I have found butt cuff with slugs very handy. I keep chamber empty and 7 shot mag loaded with 5 of Fed's low recoil OO buck. If I step outside I usually switch to slug before leaving the house.

IMO the slug is better choice for dealing with big problem like deer, cattle, or other animals that have been hit by car or are trying to attack someone (I live in the country...have one friend that grabbed his SG after the bull tried to gore him). I would use a rifle but I live in the Midwest & we can see the neighbor's house unlike in the West :) Also because I live in the country it is more likely that someone shooting at people would be using a SG or 30-30 [2 most common non varmint guns] or maybe a '06

Andrew Wyatt
July 7, 2002, 11:56 PM
Remote lighting does have it's place in a home defense application, but it is no replacement for a surefire.

Remote lighting costs about twice as much as a single surefire tactical foreend light.

in a home defense situation, my family will be in the same position it'll be in every other situation, which means somewhere at random within the house.

The people tasked with home defense could (when my brother has all three kids over) possibly have to find and dispatch a bad guy in a house with up to seven people in it.
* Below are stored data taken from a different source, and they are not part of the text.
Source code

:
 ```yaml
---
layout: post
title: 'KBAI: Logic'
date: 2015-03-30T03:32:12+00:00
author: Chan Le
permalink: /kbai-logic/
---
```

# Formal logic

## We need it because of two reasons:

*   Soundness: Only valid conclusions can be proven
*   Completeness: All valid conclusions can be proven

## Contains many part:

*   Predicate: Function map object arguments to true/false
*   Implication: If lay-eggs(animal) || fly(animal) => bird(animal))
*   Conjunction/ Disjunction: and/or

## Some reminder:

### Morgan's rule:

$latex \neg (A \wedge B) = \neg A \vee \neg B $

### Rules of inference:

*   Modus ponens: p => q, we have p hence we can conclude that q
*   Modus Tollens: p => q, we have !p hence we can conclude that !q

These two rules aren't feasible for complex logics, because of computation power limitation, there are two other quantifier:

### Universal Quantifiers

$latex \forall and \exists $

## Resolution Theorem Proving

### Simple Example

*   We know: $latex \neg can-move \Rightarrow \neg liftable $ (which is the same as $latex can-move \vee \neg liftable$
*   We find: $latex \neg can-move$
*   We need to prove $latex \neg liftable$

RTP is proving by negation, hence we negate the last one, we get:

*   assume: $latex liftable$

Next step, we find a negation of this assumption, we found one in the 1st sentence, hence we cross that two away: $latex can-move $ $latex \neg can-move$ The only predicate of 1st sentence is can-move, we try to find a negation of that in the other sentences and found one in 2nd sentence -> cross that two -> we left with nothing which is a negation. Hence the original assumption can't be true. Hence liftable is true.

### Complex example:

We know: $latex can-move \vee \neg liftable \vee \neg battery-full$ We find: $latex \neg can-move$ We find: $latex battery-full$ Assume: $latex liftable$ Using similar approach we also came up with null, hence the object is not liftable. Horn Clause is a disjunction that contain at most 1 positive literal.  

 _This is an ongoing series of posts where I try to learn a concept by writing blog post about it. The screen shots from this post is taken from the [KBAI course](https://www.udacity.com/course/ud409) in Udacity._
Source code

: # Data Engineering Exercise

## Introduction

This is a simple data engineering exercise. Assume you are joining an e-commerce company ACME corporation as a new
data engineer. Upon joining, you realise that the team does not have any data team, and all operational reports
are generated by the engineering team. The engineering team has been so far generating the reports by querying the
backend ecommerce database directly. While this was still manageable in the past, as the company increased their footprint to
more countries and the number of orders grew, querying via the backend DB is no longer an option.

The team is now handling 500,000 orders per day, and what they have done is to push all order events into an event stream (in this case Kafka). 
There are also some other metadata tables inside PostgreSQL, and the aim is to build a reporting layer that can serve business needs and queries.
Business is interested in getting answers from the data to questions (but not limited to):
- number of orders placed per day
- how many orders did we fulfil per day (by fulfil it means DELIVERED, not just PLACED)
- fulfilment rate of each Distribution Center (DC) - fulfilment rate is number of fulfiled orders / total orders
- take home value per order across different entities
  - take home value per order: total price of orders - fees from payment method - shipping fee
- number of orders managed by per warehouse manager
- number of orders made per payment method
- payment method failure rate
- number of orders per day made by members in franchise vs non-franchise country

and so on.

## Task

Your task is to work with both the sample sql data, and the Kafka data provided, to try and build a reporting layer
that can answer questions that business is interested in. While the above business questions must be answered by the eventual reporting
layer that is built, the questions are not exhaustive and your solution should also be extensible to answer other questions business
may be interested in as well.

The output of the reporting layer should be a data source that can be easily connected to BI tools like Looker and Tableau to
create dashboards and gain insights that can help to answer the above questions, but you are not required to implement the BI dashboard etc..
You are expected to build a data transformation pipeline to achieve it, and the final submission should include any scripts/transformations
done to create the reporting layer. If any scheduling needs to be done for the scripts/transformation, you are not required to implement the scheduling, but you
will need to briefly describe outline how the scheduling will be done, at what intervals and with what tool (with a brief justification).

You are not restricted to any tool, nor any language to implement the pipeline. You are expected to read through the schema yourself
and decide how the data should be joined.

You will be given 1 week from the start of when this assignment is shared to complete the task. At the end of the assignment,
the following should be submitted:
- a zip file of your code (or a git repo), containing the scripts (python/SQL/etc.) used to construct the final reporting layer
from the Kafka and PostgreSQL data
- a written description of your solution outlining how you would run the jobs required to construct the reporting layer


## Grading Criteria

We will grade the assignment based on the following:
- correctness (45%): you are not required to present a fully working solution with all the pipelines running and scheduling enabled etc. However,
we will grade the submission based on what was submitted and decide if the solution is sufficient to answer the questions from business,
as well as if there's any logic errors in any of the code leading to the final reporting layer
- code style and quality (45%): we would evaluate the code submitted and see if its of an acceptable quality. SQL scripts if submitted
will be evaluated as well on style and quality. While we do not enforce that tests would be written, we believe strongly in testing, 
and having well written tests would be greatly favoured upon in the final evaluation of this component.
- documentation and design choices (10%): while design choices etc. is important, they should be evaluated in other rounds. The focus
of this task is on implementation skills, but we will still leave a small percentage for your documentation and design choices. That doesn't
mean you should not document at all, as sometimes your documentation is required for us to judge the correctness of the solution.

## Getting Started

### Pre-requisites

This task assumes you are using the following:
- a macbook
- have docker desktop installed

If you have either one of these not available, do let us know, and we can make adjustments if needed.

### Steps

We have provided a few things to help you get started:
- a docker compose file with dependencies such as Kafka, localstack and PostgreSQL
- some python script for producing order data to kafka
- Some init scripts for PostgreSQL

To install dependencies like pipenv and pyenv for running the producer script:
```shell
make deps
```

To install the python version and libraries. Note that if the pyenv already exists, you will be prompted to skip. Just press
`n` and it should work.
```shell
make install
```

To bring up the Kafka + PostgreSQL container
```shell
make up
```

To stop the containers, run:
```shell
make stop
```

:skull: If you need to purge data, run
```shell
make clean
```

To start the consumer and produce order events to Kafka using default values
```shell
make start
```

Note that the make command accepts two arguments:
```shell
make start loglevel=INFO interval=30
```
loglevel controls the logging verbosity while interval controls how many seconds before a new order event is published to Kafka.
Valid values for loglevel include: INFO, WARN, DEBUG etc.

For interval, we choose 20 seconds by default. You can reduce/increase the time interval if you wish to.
I think you can see the problem.

Andy stanford has a very good book on the subject entitled "fight at night" that's available from paladin press and www'ops.com that explains the situation in more detail.

July 8, 2002, 01:43 AM
KSFreemen said:
Rule #4--drunken neighbor girls, UPS men, GFs jumping out of closets--need to tell the good guys from Charlie. Or, as TFLer Erich put it, "It's only polite to identify who you are going to shoot."

God I wish I had the problem of having to tell the BGs from the "drunken neighbor girls" in my house..... Well there was that one dream.......

Glamdring said:
Has anyone but me ever tested weapon mounted lights in force on force?

Yes I did, doing CQB tactics tactics in a paint house. Was againts our CO, XO, and the Gunny. Gunny was laughing at the maglight taped to my paintball gun the whole time...... until we started shooting. He said he was planning to take me out first because the light would be an easy target.... but the second I came around the corner in the dark house all he saw was white... yes his eyes adapted after a few seconds, but by that time he had 2 yellow marks center mass of his chest.

A light can be a great help with proper training, and a pressure switch is almost a must. The trick is not to turn the light on till the last second before you shoot. Don't bop down the stairs shining a light in every direction, but once you see the outline of a person in the light thru a window or such hit it with the light for a split second before you shoot. Helps your aim and target identification.

Only downside I would see would be against multiple BGs, but then a muzzle flash would give your position away too so it can't hurt too much, just remember to turn the light off right after you down the guy, and make sure you don't stand in the same place, move and survey for more targets.

Glamdring, have you ever tried to get a sight picture on someone shining a light at you? Yes you could point and shoot at it, but you could do the same to a muzzle flash or sound.